Python Infrastructure Outage

Incident Report for Python Infrastructure

Postmortem

The incident has been resolved.

Incident Report: Cluster-wide service outage

Duration: ~36 minutes (20:04–20:40 UTC)

Impact: Some PSF-hosted services were unavailable, including python.org, us.pycon.org, PyPI stats, bugs.python.org, and related services.

What was unaffected was our other cluster that manages PyPI.org among other services related to PyPI.

Root Cause: During local development of kubernetes workloads locally there was an incorrect context switch to one of our production clusters.

The scale-down commands ran against the production cluster instead of the local environment, iterating through all deployments and setting them to zero replicas. which created cascading failures.

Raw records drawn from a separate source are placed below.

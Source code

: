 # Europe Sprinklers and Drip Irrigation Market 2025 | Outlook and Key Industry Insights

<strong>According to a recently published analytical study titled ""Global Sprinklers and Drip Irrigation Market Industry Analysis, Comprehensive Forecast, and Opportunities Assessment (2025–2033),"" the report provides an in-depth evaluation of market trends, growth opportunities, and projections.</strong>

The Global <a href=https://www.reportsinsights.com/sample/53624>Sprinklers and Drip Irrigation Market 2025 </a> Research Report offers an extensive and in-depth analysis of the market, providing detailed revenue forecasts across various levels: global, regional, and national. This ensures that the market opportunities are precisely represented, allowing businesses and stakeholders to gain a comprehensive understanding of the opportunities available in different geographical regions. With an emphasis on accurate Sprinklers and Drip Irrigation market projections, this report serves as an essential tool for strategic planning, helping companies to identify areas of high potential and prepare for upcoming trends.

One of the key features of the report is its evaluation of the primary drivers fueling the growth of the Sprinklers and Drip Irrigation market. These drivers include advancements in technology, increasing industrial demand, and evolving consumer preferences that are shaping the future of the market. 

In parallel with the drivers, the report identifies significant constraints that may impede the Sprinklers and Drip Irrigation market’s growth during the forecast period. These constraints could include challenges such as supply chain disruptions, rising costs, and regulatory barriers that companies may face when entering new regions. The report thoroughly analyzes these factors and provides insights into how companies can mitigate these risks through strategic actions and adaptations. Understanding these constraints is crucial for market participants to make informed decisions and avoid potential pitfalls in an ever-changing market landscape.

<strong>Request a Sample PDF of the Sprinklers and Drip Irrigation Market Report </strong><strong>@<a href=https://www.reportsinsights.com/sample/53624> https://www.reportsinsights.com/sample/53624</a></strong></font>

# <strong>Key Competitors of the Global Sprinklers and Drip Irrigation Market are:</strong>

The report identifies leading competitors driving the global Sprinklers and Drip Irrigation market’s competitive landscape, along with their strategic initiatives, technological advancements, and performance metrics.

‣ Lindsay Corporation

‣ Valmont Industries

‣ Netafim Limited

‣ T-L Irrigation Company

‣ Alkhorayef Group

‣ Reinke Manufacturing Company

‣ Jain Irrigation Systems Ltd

Recovery: Services were restored with the help of Ee Durbin by bringing up infrastructure in dependency order, original replica counts were recovered from Kubernetes event history.

Action items:

Separate kubeconfig files for production vs local, rather than relying on context switching
Research adding admission control or policies to prevent bulk scale-to-zero operations
Document the infrastructure dependency chain and recovery runbook for future incidents

Jacob Coffee, PSF Infrastructure Team

Posted Feb 26, 2026 - 23:27 UTC

Resolved

The incident has been resolved.

Posted Feb 26, 2026 - 23:26 UTC

Update

The root cause has been identified as an erroneous scaling operation that affected some application workloads. All services have been restored and are coming back online. We are monitoring to confirm full recovery.

Posted Feb 26, 2026 - 20:40 UTC

Investigating

We are currently investigating this issue

Posted Feb 26, 2026 - 20:04 UTC

This incident affected: python.org (python.org - CDN, python.org - Backends, python.org - Downloads Backends) and bugs.python.org, us.pycon.org.